EXERCISE DETAILS:
Repeat exactly, and only, the lines of the entries below from the one with "writer.write(message);" through the one with "int wordcount=0;", both ends included.

LISTED RECORDS:
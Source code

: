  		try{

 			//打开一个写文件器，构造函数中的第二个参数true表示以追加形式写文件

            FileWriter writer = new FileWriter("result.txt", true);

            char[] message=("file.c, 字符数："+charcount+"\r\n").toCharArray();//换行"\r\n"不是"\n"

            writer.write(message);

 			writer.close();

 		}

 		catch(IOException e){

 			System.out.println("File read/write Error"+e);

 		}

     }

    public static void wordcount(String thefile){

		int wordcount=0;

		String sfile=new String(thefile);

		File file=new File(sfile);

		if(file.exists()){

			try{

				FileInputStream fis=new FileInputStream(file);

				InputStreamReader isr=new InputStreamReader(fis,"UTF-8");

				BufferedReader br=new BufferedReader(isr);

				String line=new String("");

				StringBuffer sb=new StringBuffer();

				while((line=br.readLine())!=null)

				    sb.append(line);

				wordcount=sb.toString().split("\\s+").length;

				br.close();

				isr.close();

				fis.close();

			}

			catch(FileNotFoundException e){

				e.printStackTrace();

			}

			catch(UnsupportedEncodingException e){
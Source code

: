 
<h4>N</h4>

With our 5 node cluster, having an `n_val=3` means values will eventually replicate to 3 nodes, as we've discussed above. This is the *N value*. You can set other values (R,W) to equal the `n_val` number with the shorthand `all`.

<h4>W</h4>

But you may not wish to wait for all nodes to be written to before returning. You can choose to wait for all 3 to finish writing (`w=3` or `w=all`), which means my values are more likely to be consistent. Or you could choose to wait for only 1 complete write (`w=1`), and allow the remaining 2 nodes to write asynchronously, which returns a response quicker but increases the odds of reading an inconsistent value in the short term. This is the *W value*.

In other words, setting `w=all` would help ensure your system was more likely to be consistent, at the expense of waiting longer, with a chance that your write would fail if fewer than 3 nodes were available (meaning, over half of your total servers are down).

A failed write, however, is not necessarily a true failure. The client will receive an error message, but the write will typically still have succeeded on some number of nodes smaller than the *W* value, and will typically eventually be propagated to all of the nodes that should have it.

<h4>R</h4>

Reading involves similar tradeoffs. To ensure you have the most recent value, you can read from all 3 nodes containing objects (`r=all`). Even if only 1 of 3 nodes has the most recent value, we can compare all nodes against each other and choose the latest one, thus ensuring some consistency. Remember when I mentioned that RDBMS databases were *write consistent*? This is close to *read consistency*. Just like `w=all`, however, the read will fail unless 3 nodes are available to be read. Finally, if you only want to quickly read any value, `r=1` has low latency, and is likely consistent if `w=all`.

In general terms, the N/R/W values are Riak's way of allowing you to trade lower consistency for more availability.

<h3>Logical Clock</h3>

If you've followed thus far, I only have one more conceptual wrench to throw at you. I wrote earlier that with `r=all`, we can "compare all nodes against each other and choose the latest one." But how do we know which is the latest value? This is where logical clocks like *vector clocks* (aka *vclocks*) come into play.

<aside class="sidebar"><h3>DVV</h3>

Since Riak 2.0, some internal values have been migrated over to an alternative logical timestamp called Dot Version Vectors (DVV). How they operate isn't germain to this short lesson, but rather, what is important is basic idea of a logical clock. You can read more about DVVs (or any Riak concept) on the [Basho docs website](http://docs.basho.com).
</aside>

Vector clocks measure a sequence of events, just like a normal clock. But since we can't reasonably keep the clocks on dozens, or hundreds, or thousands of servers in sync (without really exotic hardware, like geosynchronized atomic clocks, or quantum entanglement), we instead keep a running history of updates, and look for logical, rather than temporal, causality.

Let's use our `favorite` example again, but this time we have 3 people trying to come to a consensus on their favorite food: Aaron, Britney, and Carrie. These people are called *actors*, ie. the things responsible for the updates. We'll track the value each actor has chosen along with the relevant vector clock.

ANSWER TO THE PROBLEM:
            writer.write(message);

 			writer.close();

 		}

 		catch(IOException e){

 			System.out.println("File read/write Error"+e);

 		}

     }

    public static void wordcount(String thefile){

		int wordcount=0;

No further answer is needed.